PROBLEM TO WORK ON:
Work out how many lines of the listing hold "傾向のゲインチャートとリフトチャート" and return that number by itself.

══════════

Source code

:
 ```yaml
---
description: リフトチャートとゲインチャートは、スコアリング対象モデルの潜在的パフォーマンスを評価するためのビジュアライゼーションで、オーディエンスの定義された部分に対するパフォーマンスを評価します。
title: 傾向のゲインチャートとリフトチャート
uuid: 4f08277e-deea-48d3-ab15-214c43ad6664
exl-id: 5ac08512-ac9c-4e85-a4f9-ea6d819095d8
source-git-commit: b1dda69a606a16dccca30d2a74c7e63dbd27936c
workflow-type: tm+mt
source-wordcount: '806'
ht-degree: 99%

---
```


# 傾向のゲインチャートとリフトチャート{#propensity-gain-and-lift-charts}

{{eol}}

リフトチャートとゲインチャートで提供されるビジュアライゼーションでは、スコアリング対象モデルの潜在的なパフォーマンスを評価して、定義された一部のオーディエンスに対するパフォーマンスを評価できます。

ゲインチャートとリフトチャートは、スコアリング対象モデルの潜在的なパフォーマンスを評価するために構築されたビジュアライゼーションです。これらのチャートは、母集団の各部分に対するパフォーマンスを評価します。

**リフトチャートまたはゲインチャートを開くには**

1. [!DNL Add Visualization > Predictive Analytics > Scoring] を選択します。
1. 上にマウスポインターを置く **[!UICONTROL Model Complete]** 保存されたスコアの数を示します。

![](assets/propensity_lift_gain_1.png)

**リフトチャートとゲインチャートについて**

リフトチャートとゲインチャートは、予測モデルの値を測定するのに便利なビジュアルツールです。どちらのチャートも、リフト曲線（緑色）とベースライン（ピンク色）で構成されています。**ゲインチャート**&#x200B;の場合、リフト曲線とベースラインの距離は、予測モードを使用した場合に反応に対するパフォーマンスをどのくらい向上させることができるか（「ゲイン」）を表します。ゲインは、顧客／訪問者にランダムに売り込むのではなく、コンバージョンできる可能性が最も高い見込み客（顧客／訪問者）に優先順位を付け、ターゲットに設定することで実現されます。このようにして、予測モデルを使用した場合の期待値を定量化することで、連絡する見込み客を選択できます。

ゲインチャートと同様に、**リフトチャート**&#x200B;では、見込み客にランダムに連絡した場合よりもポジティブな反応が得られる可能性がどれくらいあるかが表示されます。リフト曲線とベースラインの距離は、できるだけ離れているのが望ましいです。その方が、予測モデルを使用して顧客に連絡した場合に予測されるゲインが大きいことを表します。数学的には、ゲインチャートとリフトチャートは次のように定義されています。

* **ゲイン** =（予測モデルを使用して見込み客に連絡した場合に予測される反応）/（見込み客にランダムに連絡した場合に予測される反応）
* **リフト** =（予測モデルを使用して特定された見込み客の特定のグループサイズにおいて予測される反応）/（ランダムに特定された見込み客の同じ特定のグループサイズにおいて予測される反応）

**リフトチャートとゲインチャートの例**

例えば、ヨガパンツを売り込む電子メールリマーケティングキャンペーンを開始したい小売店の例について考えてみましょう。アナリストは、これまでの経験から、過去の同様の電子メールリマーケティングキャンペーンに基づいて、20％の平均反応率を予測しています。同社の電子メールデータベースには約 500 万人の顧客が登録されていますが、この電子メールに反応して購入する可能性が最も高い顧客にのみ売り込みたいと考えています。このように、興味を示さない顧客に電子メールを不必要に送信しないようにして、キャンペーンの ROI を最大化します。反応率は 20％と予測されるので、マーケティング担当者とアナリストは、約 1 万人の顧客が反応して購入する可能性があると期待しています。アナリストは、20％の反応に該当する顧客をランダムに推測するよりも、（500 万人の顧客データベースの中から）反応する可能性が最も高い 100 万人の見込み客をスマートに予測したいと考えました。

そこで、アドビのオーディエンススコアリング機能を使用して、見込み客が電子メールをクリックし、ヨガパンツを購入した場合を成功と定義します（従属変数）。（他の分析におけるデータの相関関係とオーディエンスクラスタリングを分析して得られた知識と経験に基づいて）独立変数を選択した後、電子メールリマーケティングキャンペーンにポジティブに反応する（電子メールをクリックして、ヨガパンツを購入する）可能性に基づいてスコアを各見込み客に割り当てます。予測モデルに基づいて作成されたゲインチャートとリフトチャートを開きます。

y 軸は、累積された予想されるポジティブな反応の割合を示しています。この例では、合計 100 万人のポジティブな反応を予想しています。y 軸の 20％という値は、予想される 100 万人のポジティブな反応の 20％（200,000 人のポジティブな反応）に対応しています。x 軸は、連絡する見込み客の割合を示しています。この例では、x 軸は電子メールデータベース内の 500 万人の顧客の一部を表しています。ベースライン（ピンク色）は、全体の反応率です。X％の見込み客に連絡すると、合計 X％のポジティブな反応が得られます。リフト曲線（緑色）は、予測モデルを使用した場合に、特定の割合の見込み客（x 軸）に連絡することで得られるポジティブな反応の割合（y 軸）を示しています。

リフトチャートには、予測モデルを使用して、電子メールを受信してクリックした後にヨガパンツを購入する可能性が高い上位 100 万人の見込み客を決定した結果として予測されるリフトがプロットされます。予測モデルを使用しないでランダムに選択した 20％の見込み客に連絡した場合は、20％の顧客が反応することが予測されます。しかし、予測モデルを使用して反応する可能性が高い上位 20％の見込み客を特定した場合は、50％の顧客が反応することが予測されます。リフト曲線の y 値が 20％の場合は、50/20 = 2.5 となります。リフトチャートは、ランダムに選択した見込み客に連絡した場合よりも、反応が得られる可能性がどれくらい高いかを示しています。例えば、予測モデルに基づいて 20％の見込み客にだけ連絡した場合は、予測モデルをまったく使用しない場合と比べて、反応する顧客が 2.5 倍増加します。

══════════

TASK SOLUTION:
2